Shedding More Heavy Weights at the Brady Campaign

Today’s background “music” for Sebastian and I is listening to the C-SPAN airing of the Brady Center’s lunch with retired Supreme Court Justice John Paul Stevens. I noticed an interesting tidbit when Dan Gross introduced Jonathan Lowy as their legal rockstar. I couldn’t help but think that was a bit disrespectful to the organization’s top lawyer – Dennis Henigan.

Then, I realized that we had not heard from Dennis in quite a while. His HuffPo blog hasn’t been updated since August even though he typically updated it about once a month. More importantly, when I did things like click on the name “Dennis Henigan” on the Brady Center site, it went to a general news page with no articles by or about him. He also wasn’t on the biographies page even though the Brady Center certainly his domain since he worked on legal issues as opposed to legislation.

A little Googling later, and I see that Dennis Henigan has left his employer of 23 years without so much as an announcement from the organization thanking him for his contributions. He’s now working with Peter Hamm at the Campaign for Tobacco-Free Kids.

So, it’s very interesting to see these changes given what Dave Hardy posted about their finances of recent years.

17 thoughts on “Shedding More Heavy Weights at the Brady Campaign”

  1. It is wierd that these people seem born to restrict people. If it is not guns, it is something else.

  2. At least there is evidence that tobacco really does kill as many people as they say it does. The man is still a professional prude and an “uplifter” of the worst sort…

    I wonder how long it’ll take for Brady to completely cave? Maybe a pro-gun rights group can buy up their trademark, like the Comicbook Legal Defense Fund did with the Comics Code Authority stamp.

    1. I’m not sure this job shedding had everything to do with finances. I suspect it is easier to drop the bigger salaries first, but it just seems odd to me that they would consider it worthwhile to get rid of 23 years of institutional knowledge and knowledge of the history of anti-gun litigation. It seems even more odd to me that they wouldn’t even do a thank you press release for someone there that long that was recently their acting president.
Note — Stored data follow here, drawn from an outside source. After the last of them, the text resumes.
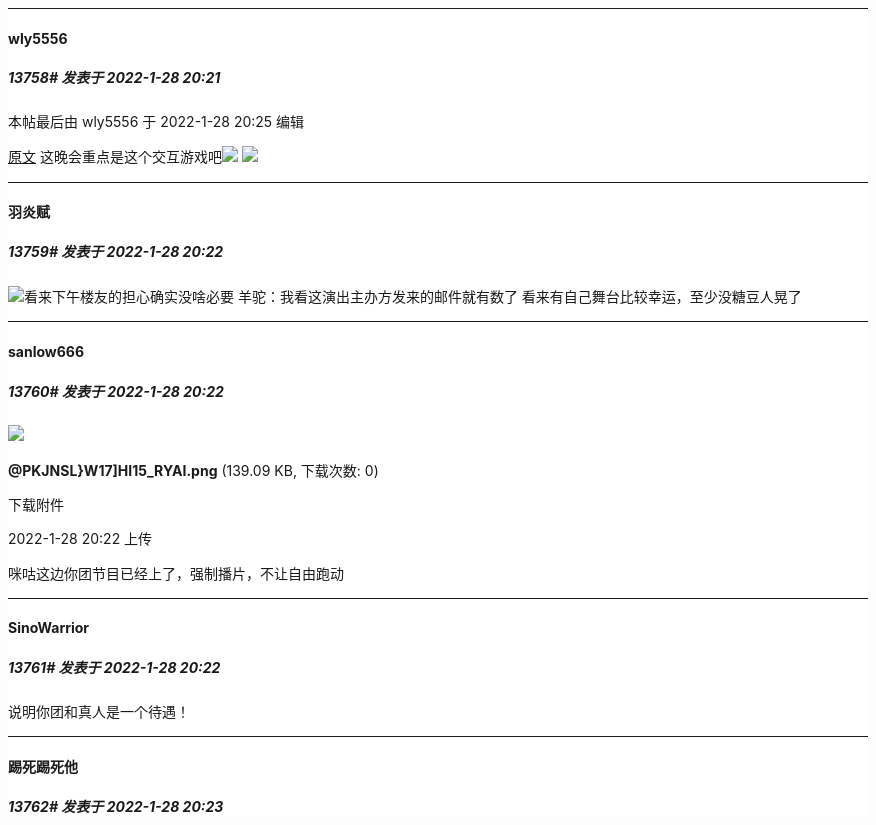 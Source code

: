 *****

####  wly5556  
##### 13758#       发表于 2022-1-28 20:21

 本帖最后由 wly5556 于 2022-1-28 20:25 编辑 

[原文](https://mp.weixin.qq.com/s/nsQWxphwtyaMQ6KMuFM3qg)
这晚会重点是这个交互游戏吧<img src="https://static.saraba1st.com/image/smiley/face2017/068.png" referrerpolicy="no-referrer">
<img src="https://p.sda1.dev/4/e3be740176a4bee6971559d7ac83680b/IMG_CMP_13218762.jpeg" referrerpolicy="no-referrer">

*****

####  羽炎赋  
##### 13759#       发表于 2022-1-28 20:22

<img src="https://static.saraba1st.com/image/smiley/face2017/068.png" referrerpolicy="no-referrer">看来下午楼友的担心确实没啥必要
羊驼：我看这演出主办方发来的邮件就有数了
看来有自己舞台比较幸运，至少没糖豆人晃了

*****

####  sanlow666  
##### 13760#       发表于 2022-1-28 20:22

<img src="https://img.saraba1st.com/forum/202201/28/202211pz3c7h3h1vo0g5m7.png" referrerpolicy="no-referrer">

<strong>@PKJNSL}W17]HI15_RYAI.png</strong> (139.09 KB, 下载次数: 0)

下载附件

2022-1-28 20:22 上传

咪咕这边你团节目已经上了，强制播片，不让自由跑动

*****

####  SinoWarrior  
##### 13761#       发表于 2022-1-28 20:22

说明你团和真人是一个待遇！

*****

####  踢死踢死他  
##### 13762#       发表于 2022-1-28 20:23

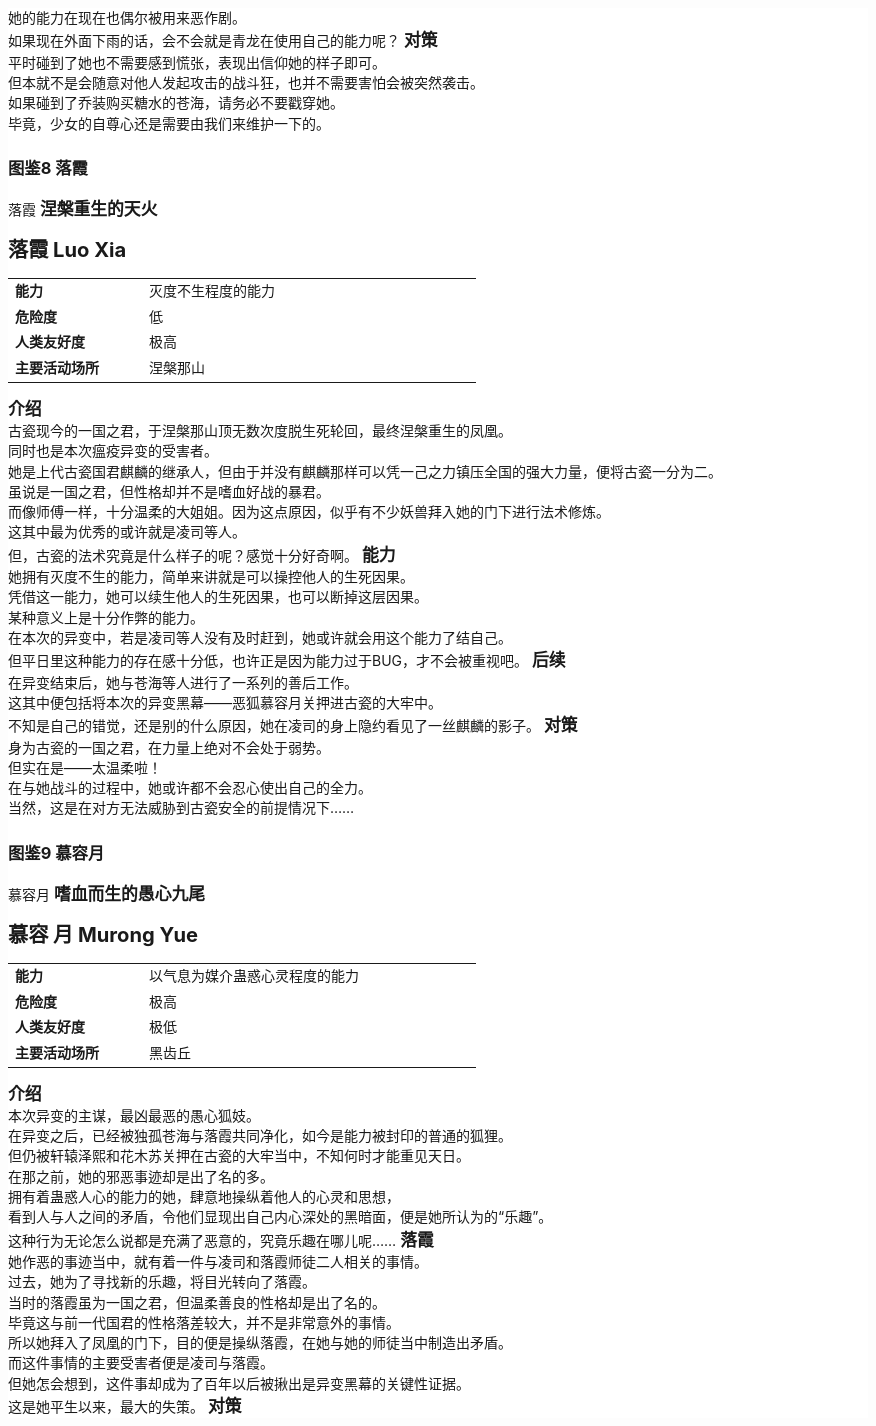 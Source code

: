 她的能力在现在也偶尔被用来恶作剧。  
如果现在外面下雨的话，会不会就是青龙在使用自己的能力呢？ **<big>对策</big>**   
平时碰到了她也不需要感到慌张，表现出信仰她的样子即可。  
但本就不是会随意对他人发起攻击的战斗狂，也并不需要害怕会被突然袭击。  
如果碰到了乔装购买糖水的苍海，请务必不要戳穿她。  
毕竟，少女的自尊心还是需要由我们来维护一下的。

### 图鉴8 落霞
[](./文件-落霞.png.md)  [](./文件-落霞.png.md)落霞
 **<big>涅槃重生的天火</big>**   
  
 **<big><big>落霞 Luo Xia</big></big>**   

<table><tbody><tr><td width="120px"><b>能力</b></td><td width="320px">灭度不生程度的能力<br></td></tr><tr><td width="120px"><b>危险度</b></td><td width="320px">低<br></td></tr><tr><td width="120px"><b>人类友好度</b></td><td width="320px">极高<br></td></tr><tr><td width="120px"><b>主要活动场所</b></td><td width="320px">涅槃那山<br></td></tr></tbody></table>

 **<big>介绍</big>**   
古瓷现今的一国之君，于涅槃那山顶无数次度脱生死轮回，最终涅槃重生的凤凰。  
同时也是本次瘟疫异变的受害者。  
她是上代古瓷国君麒麟的继承人，但由于并没有麒麟那样可以凭一己之力镇压全国的强大力量，便将古瓷一分为二。  
虽说是一国之君，但性格却并不是嗜血好战的暴君。  
而像师傅一样，十分温柔的大姐姐。因为这点原因，似乎有不少妖兽拜入她的门下进行法术修炼。  
这其中最为优秀的或许就是凌司等人。  
但，古瓷的法术究竟是什么样子的呢？感觉十分好奇啊。 **<big>能力</big>**   
她拥有灭度不生的能力，简单来讲就是可以操控他人的生死因果。  
凭借这一能力，她可以续生他人的生死因果，也可以断掉这层因果。  
某种意义上是十分作弊的能力。  
在本次的异变中，若是凌司等人没有及时赶到，她或许就会用这个能力了结自己。  
但平日里这种能力的存在感十分低，也许正是因为能力过于BUG，才不会被重视吧。 **<big>后续</big>**   
在异变结束后，她与苍海等人进行了一系列的善后工作。  
这其中便包括将本次的异变黑幕——恶狐慕容月关押进古瓷的大牢中。  
不知是自己的错觉，还是别的什么原因，她在凌司的身上隐约看见了一丝麒麟的影子。 **<big>对策</big>**   
身为古瓷的一国之君，在力量上绝对不会处于弱势。  
但实在是——太温柔啦！  
在与她战斗的过程中，她或许都不会忍心使出自己的全力。  
当然，这是在对方无法威胁到古瓷安全的前提情况下……

### 图鉴9 慕容月
[](./文件-慕容月.png.md)  [](./文件-慕容月.png.md)慕容月
 **<big>嗜血而生的愚心九尾</big>**   
  
 **<big><big>慕容 月 Murong Yue</big></big>**   

<table><tbody><tr><td width="120px"><b>能力</b></td><td width="320px">以气息为媒介蛊惑心灵程度的能力<br></td></tr><tr><td width="120px"><b>危险度</b></td><td width="320px">极高<br></td></tr><tr><td width="120px"><b>人类友好度</b></td><td width="320px">极低<br></td></tr><tr><td width="120px"><b>主要活动场所</b></td><td width="320px">黑齿丘<br></td></tr></tbody></table>

 **<big>介绍</big>**   
本次异变的主谋，最凶最恶的愚心狐妓。  
在异变之后，已经被独孤苍海与落霞共同净化，如今是能力被封印的普通的狐狸。  
但仍被轩辕泽熙和花木苏关押在古瓷的大牢当中，不知何时才能重见天日。  
在那之前，她的邪恶事迹却是出了名的多。  
拥有着蛊惑人心的能力的她，肆意地操纵着他人的心灵和思想，  
看到人与人之间的矛盾，令他们显现出自己内心深处的黑暗面，便是她所认为的“乐趣”。  
这种行为无论怎么说都是充满了恶意的，究竟乐趣在哪儿呢…… **<big>落霞</big>**   
她作恶的事迹当中，就有着一件与凌司和落霞师徒二人相关的事情。  
过去，她为了寻找新的乐趣，将目光转向了落霞。  
当时的落霞虽为一国之君，但温柔善良的性格却是出了名的。  
毕竟这与前一代国君的性格落差较大，并不是非常意外的事情。  
所以她拜入了凤凰的门下，目的便是操纵落霞，在她与她的师徒当中制造出矛盾。  
而这件事情的主要受害者便是凌司与落霞。  
但她怎会想到，这件事却成为了百年以后被揪出是异变黑幕的关键性证据。  
这是她平生以来，最大的失策。 **<big>对策</big>**    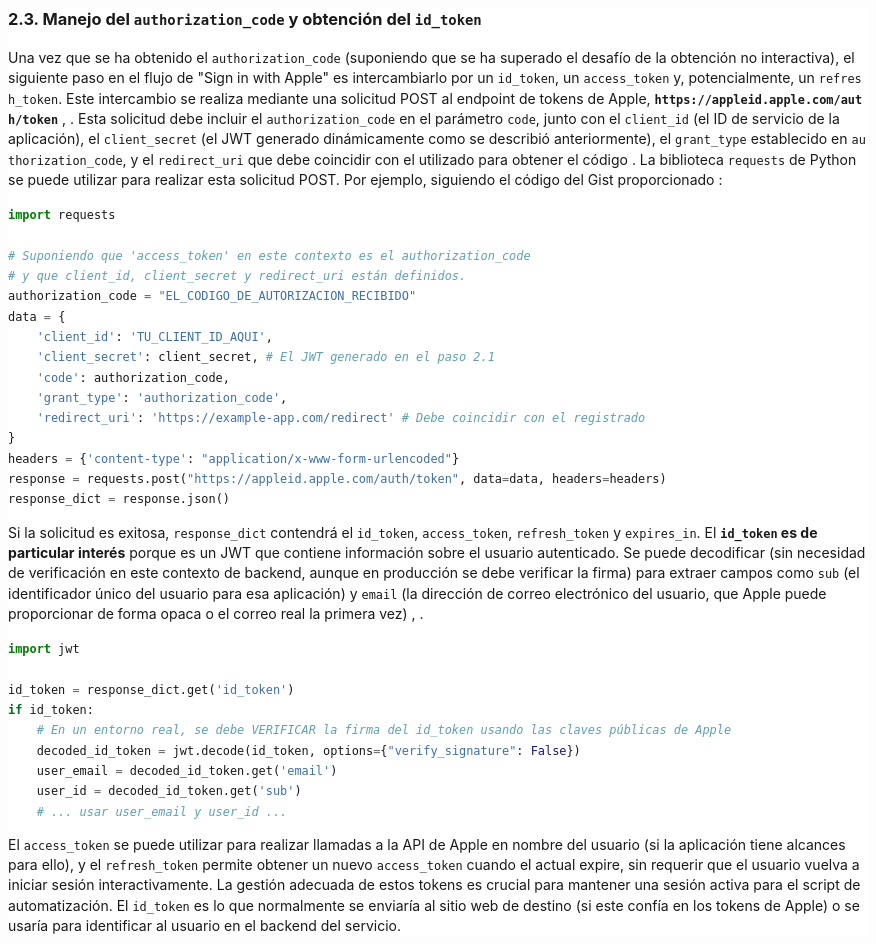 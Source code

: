 ### 2.3. Manejo del `authorization_code` y obtención del `id_token`
Una vez que se ha obtenido el `authorization_code` (suponiendo que se ha superado el desafío de la obtención no interactiva), el siguiente paso en el flujo de "Sign in with Apple" es intercambiarlo por un `id_token`, un `access_token` y, potencialmente, un `refresh_token`. Este intercambio se realiza mediante una solicitud POST al endpoint de tokens de Apple, **`https://appleid.apple.com/auth/token`** , . Esta solicitud debe incluir el `authorization_code` en el parámetro `code`, junto con el `client_id` (el ID de servicio de la aplicación), el `client_secret` (el JWT generado dinámicamente como se describió anteriormente), el `grant_type` establecido en `authorization_code`, y el `redirect_uri` que debe coincidir con el utilizado para obtener el código . La biblioteca `requests` de Python se puede utilizar para realizar esta solicitud POST. Por ejemplo, siguiendo el código del Gist proporcionado :

```python
import requests

# Suponiendo que 'access_token' en este contexto es el authorization_code
# y que client_id, client_secret y redirect_uri están definidos.
authorization_code = "EL_CODIGO_DE_AUTORIZACION_RECIBIDO"
data = {
    'client_id': 'TU_CLIENT_ID_AQUI',
    'client_secret': client_secret, # El JWT generado en el paso 2.1
    'code': authorization_code,
    'grant_type': 'authorization_code',
    'redirect_uri': 'https://example-app.com/redirect' # Debe coincidir con el registrado
}
headers = {'content-type': "application/x-www-form-urlencoded"}
response = requests.post("https://appleid.apple.com/auth/token", data=data, headers=headers)
response_dict = response.json()
```
Si la solicitud es exitosa, `response_dict` contendrá el `id_token`, `access_token`, `refresh_token` y `expires_in`. El **`id_token` es de particular interés** porque es un JWT que contiene información sobre el usuario autenticado. Se puede decodificar (sin necesidad de verificación en este contexto de backend, aunque en producción se debe verificar la firma) para extraer campos como `sub` (el identificador único del usuario para esa aplicación) y `email` (la dirección de correo electrónico del usuario, que Apple puede proporcionar de forma opaca o el correo real la primera vez) , .
```python
import jwt

id_token = response_dict.get('id_token')
if id_token:
    # En un entorno real, se debe VERIFICAR la firma del id_token usando las claves públicas de Apple
    decoded_id_token = jwt.decode(id_token, options={"verify_signature": False}) 
    user_email = decoded_id_token.get('email')
    user_id = decoded_id_token.get('sub')
    # ... usar user_email y user_id ...
```
El `access_token` se puede utilizar para realizar llamadas a la API de Apple en nombre del usuario (si la aplicación tiene alcances para ello), y el `refresh_token` permite obtener un nuevo `access_token` cuando el actual expire, sin requerir que el usuario vuelva a iniciar sesión interactivamente. La gestión adecuada de estos tokens es crucial para mantener una sesión activa para el script de automatización. El `id_token` es lo que normalmente se enviaría al sitio web de destino (si este confía en los tokens de Apple) o se usaría para identificar al usuario en el backend del servicio.
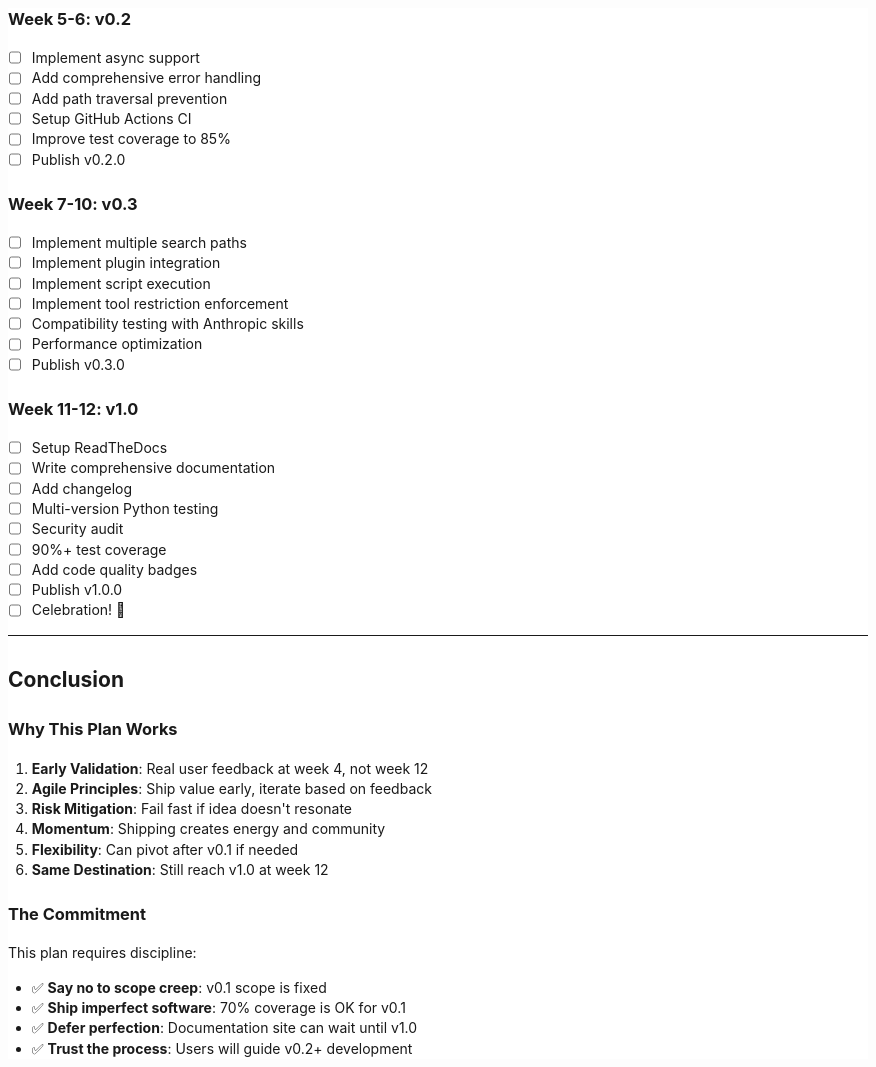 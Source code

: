### Week 5-6: v0.2

- [ ] Implement async support
- [ ] Add comprehensive error handling
- [ ] Add path traversal prevention
- [ ] Setup GitHub Actions CI
- [ ] Improve test coverage to 85%
- [ ] Publish v0.2.0

### Week 7-10: v0.3

- [ ] Implement multiple search paths
- [ ] Implement plugin integration
- [ ] Implement script execution
- [ ] Implement tool restriction enforcement
- [ ] Compatibility testing with Anthropic skills
- [ ] Performance optimization
- [ ] Publish v0.3.0

### Week 11-12: v1.0

- [ ] Setup ReadTheDocs
- [ ] Write comprehensive documentation
- [ ] Add changelog
- [ ] Multi-version Python testing
- [ ] Security audit
- [ ] 90%+ test coverage
- [ ] Add code quality badges
- [ ] Publish v1.0.0
- [ ] Celebration! 🎉

---

## Conclusion

### Why This Plan Works

1. **Early Validation**: Real user feedback at week 4, not week 12
2. **Agile Principles**: Ship value early, iterate based on feedback
3. **Risk Mitigation**: Fail fast if idea doesn't resonate
4. **Momentum**: Shipping creates energy and community
5. **Flexibility**: Can pivot after v0.1 if needed
6. **Same Destination**: Still reach v1.0 at week 12

### The Commitment

This plan requires discipline:
- ✅ **Say no to scope creep**: v0.1 scope is fixed
- ✅ **Ship imperfect software**: 70% coverage is OK for v0.1
- ✅ **Defer perfection**: Documentation site can wait until v1.0
- ✅ **Trust the process**: Users will guide v0.2+ development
      Something that caught my attention in the introductions today was a comment by Dan Gross that they were going to focus on going back to the essence of their mission. How far back is he talking? The Handgun Control, Inc. days? He mentioned not wanting to change, and I’m not quite sure what that meant. Given that the organization appears to have driven out everyone who actually acknowledged that they might possibly need to work around the restrictions Heller placed on their efforts, it really leaves me wondering if there is an effort to rid the group of those who are willing to accept some form of that reality.

      1. It looks like Dennis Henigan might have questioned his betters and been “Un-personed.”

        The purges in the Soviet Union usually happened after a major set-back to Stalin’s goals or damage to his reputation. The execution of Meteorological Office scientists in 1933 for failing to predict weather harmful to the crops; the purge of the kulaks and other “anti-Soviet elements” in `37; and so on and so forth…

        The Theory cannot be wrong. Do it again, only harder.

  3. He’s now working with Peter Hamm at the Campaign for Tobacco-Free Kids

    Makes me want to have a cigar.

    Though I’m not a kid…

  4. Must be hard to have a Resume thats says “Spent 23 years helping to generate EPIC FAIL!”

  5. I hear his final words as he walked out the Brady Bunch door were, “Screw this, I’m gettin’ a gun.”

  6. Justice Stevens was wrong in part of his speech saying that full autos were used in Virginia and Colorado. I posted a clip on my blog: http://ocshooters.com/blog/?p=672

    “THUS, EVEN AS GENEROUSLY CONSTRUED IN HELLER, THE SECOND AMENDMENT PROVIDES NO OBSTACLE TO REGULATIONS PROHIBITING THE OWNERSHIP OF THE USE OF THE SORTS OF AUTOMATIC WEAPONS USED IN THE TRAGIC MULTIPLE KILLINGS IN VIRGINIA, COLORADO”

    1. Well, yeah, the Second Amendment is not going to stop anyone from banning the sorts of automatic weapons used in those crimes… because none were. The Second Amendment doesn’t protect fairy wands, pixie longbows, Jedi lightsabres or Star Fleet phasers either.

      Fiction is the purview of the free speech clause of the First Amendment.

  7. Now, if Joan Peterson will decide to stop offering her “wisdom” and Dan Gross leaves to do advertising for a company that makes something of value and Colin Goddard realizes he needs to stop being a useful idiot, then we will have moved towards freedom.

    1. No, I kinda think they’re like the comic book villains of HYDRA: cut off one limb, and two more take its place.